Since we are no longer living in illusions and delusions, we are groaning over where we are and longing for a better state. We groan because of what is growing inside of us—new life, adoption as sons and daughters, and eager longing for the setting free of our bodies. (see the Three Groanings of Romans 8:19-26ff)

So we do groan but we groan in hope, knowing that the suffering of now is nothing compared to the glory that shall follow. “In this tent we groan, longing to put on our heavenly dwelling” (2 Corinthians 5:2-5).

So, this unhappiness, this misery, this travail, this discomfort, these labor pains are normal! We are not failures because of them. We part of something much bigger that is coming soon, and the “Holy Something” growing in us can hardly wait!

Meanwhile, Paul declares that we are on assignment and the our “groaning” lives are important down here on earth.  He writes,

“I eagerly expect and hope that I will in no way be ashamed, but will have sufficient courage so that now as always Christ will be exalted in my body, whether by life or by death.

“For to me, to live is Christ and to die is gain. If I am to go on living in the body, this will mean fruitful labor for me.

“Yet what shall I choose? I do not know! I am torn between the two: I desire to depart and be with Christ, which is better by far; but it is more necessary for you that I remain in the body.

“Convinced of this, I know that I will remain, and I will continue with all of you for your progress and joy in the faith, so that through my being with you again your boasting in Christ Jesus will abound on account of me.” (Philippians 1:20–26)

So our assignment down here is not for our comfort, or self-esteem, or sense of success—that is so old school—it is to be useful to and through The Holy Heavenly Family, The Holy Church of Three (The Holy CO3), by living with them now and listening and watching for our ministry to others which they preveniently arrange in advance. (Ephesians 2:10)

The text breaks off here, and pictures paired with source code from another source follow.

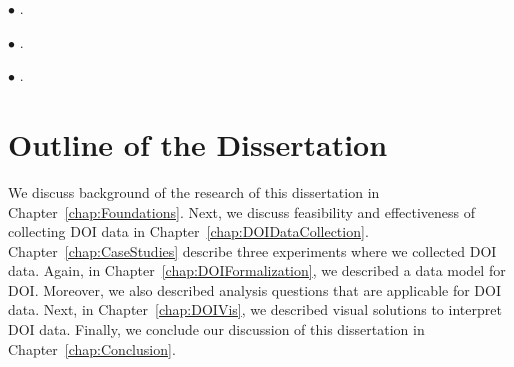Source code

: $\bullet$ .    

$\bullet$ .

$\bullet$ .

\section{Outline of the Dissertation}
We discuss background of the research of this dissertation in Chapter~\ref{chap:Foundations}. Next, we discuss feasibility and effectiveness of collecting DOI data in Chapter~\ref{chap:DOIDataCollection}. Chapter~\ref{chap:CaseStudies} describe three experiments where we collected DOI data. Again, in Chapter~\ref{chap:DOIFormalization}, we described a data model for DOI. Moreover, we also described analysis questions that are applicable for DOI data. Next, in Chapter~\ref{chap:DOIVis}, we described visual solutions to interpret DOI data. Finally, we conclude our discussion of this dissertation in Chapter~\ref{chap:Conclusion}.
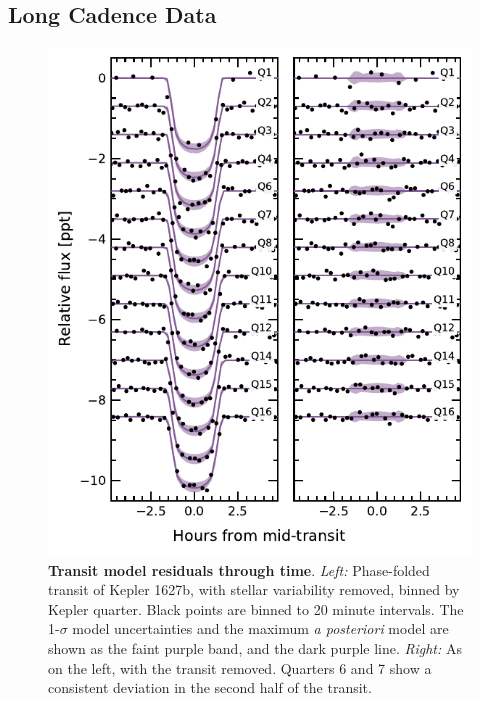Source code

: \documentclass[12pt,modern,twocolumn,tighten]{aastex63}
\begin{document}
\subsection{Long Cadence Data}
\begin{figure}[t]
	\begin{center}
		\leavevmode
		\includegraphics[width=1\textwidth]{f9.pdf}
	\end{center}
	\vspace{-0.7cm}
	\caption{
		{\bf Transit model residuals through time}.  
    {\it Left:}
		Phase-folded transit of Kepler 1627b, with stellar
    variability removed, binned by Kepler quarter.
    Black points are binned to 20 minute intervals.
    The 1-$\sigma$ model uncertainties and the maximum {\it a
    posteriori} model are shown as the faint purple band, and the dark
    purple line.
    {\it Right:}
    As on the left, with the transit removed.
    Quarters 6 and 7 show a consistent deviation in the second half of
    the transit.
		\label{fig:phasequarter}
	}
\end{figure}
\end{document}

I teach this to older adults in “rest homes” who feel forsaken and useless. I talk with them about their assignment and that their usefulness is not always or easily understood or measurable (it never is of course!)

In Jesus Name, I break off the evil spirit of death off of them and call upon them the Holy Spirit’s life that powerfully says, “I will not die but live, and will proclaim what the Lord has done.” (Psalm 118:17) And it works! They get their hope back…at least for a while…then we do it again!

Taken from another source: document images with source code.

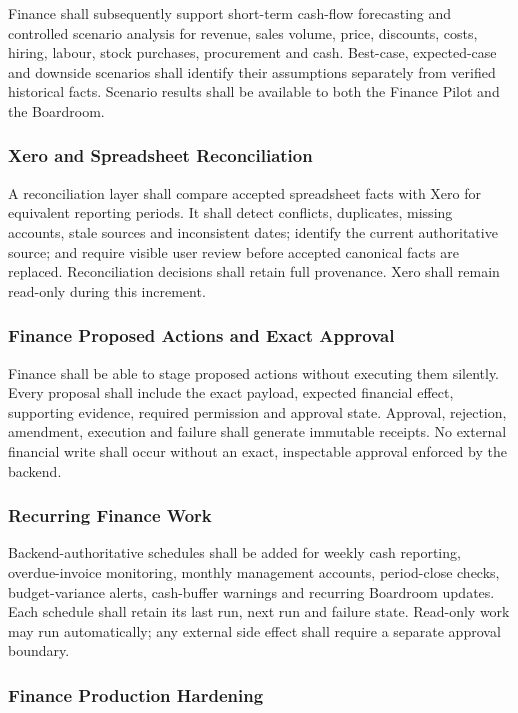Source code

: Finance shall subsequently support short-term cash-flow forecasting and controlled scenario
analysis for revenue, sales volume, price, discounts, costs, hiring, labour, stock purchases,
procurement and cash.  Best-case, expected-case and downside scenarios shall identify their
assumptions separately from verified historical facts.  Scenario results shall be available
to both the Finance Pilot and the Boardroom.

\subsubsection{Xero and Spreadsheet Reconciliation}

A reconciliation layer shall compare accepted spreadsheet facts with Xero for equivalent
reporting periods.  It shall detect conflicts, duplicates, missing accounts, stale sources
and inconsistent dates; identify the current authoritative source; and require visible user
review before accepted canonical facts are replaced.  Reconciliation decisions shall retain
full provenance.  Xero shall remain read-only during this increment.

\subsubsection{Finance Proposed Actions and Exact Approval}

Finance shall be able to stage proposed actions without executing them silently.  Every
proposal shall include the exact payload, expected financial effect, supporting evidence,
required permission and approval state.  Approval, rejection, amendment, execution and
failure shall generate immutable receipts.  No external financial write shall occur without
an exact, inspectable approval enforced by the backend.

\subsubsection{Recurring Finance Work}

Backend-authoritative schedules shall be added for weekly cash reporting, overdue-invoice
monitoring, monthly management accounts, period-close checks, budget-variance alerts,
cash-buffer warnings and recurring Boardroom updates.  Each schedule shall retain its last
run, next run and failure state.  Read-only work may run automatically; any external side
effect shall require a separate approval boundary.

\subsubsection{Finance Production Hardening}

Let’s deny the lying spirits the pleasure of darkening our day!

Let’s go wild and proclaim—“Do not turn me over to the desire of my foes, for false witnesses (false spirits—not flesh and blood, ours or others. Eph. 6:10-12) rise up against me, spouting malicious accusations. I remain confident of this: I will see the goodness of the Lord in the land of the living. Wait for the Lord; be strong and take heart and wait for the Lord.” (Psalm 27:12–14, TNIV)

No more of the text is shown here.